From that effort, albeit confronting a hostile audience with a theory
that was evolving rapidly, emerged that 224 page work which the
author knew offered the key to gravitation, linking it with the
quantum action and fundamentals of hadron physics.
The book was ignored, but, rather curiously, several years
after its publication, the Italian Institute of Physics decided to
publish an unsolicited review. It appeared, in Italian, at p. 505 in Il Nuovo Cimento, 28B, and included the following text:
"From a close analysis of the grounds of this theory new
concepts arise having great theoretical potential.....The book
represents undoubtedly only a first step in the development
of the theory and does not claim to give a complete
description.....Undoubtedly also for Aspden's book it can be
noted the lack of that formal polish which is characteristic of
general relativity and which makes it so attractive. In fact,
however, since the attempts to unify gravitational and
electromagnetic phenomena led to incomplete results and
since the physics of particles is unable to match with a
satisfactory theory the multiplicity of experimental
discoveries, it seems appropriate to wonder whether we
should take into serious consideration also possible
alternatives to relativity. After all, it would be better to do
it now that no experimental discovery has unquestionably
contradicted the theory of relativity rather than in the
future when, in front of the collapse (unlikely in the short
term, but not impossible) of all the relativistic structure, it
would be hard and slow to trace a new path out of the dust
and ruins."
Unfortunately, the scientific community has chosen to bury their
heads in the sand and so that collapse has occurred.

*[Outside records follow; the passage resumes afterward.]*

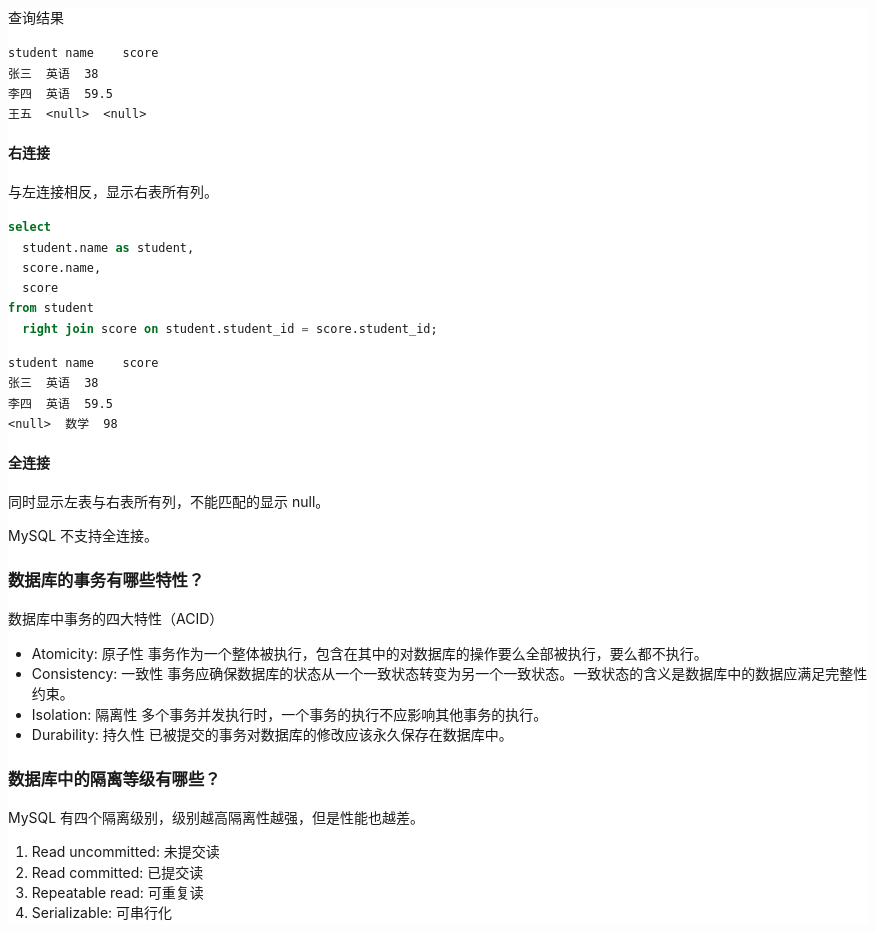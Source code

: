 查询结果

```
student	name	score
张三	英语	38
李四	英语	59.5
王五	<null>	<null>
```

#### 右连接

与左连接相反，显示右表所有列。

```sql
select
  student.name as student,
  score.name,
  score
from student
  right join score on student.student_id = score.student_id;
```

```
student	name	score
张三	英语	38
李四	英语	59.5
<null>	数学	98

```

#### 全连接

同时显示左表与右表所有列，不能匹配的显示 null。

MySQL 不支持全连接。

### 数据库的事务有哪些特性？

数据库中事务的四大特性（ACID）

- Atomicity: 原子性
事务作为一个整体被执行，包含在其中的对数据库的操作要么全部被执行，要么都不执行。
- Consistency: 一致性
事务应确保数据库的状态从一个一致状态转变为另一个一致状态。一致状态的含义是数据库中的数据应满足完整性约束。
- Isolation: 隔离性
多个事务并发执行时，一个事务的执行不应影响其他事务的执行。
- Durability: 持久性
已被提交的事务对数据库的修改应该永久保存在数据库中。

### 数据库中的隔离等级有哪些？

MySQL 有四个隔离级别，级别越高隔离性越强，但是性能也越差。

1. Read uncommitted: 未提交读
2. Read committed: 已提交读
3. Repeatable read: 可重复读
4. Serializable: 可串行化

The author has, accordingly, now decided to produce this book entitled 'The Physics of Creation' as, in a sense,
second edition of 'Physics without Einstein' with the object of making
one last and final attempt to defeat the Einstein doctrine whilst
providing in one work a co-ordinated data base referring to the
author's many published papers on the subject.
Readers will find that Einstein's theory will only be discussed in
Part III of this work, as by this, the preceding LECTURE IIIa and the following LECTURE No. IIIc, though some references to the research of others on matters already discussed in Part I will be mentioned again here. This book is concerned with the way forward and not with a philosophy that has, for most of the 20th century, been so detrimental to the development of energy science.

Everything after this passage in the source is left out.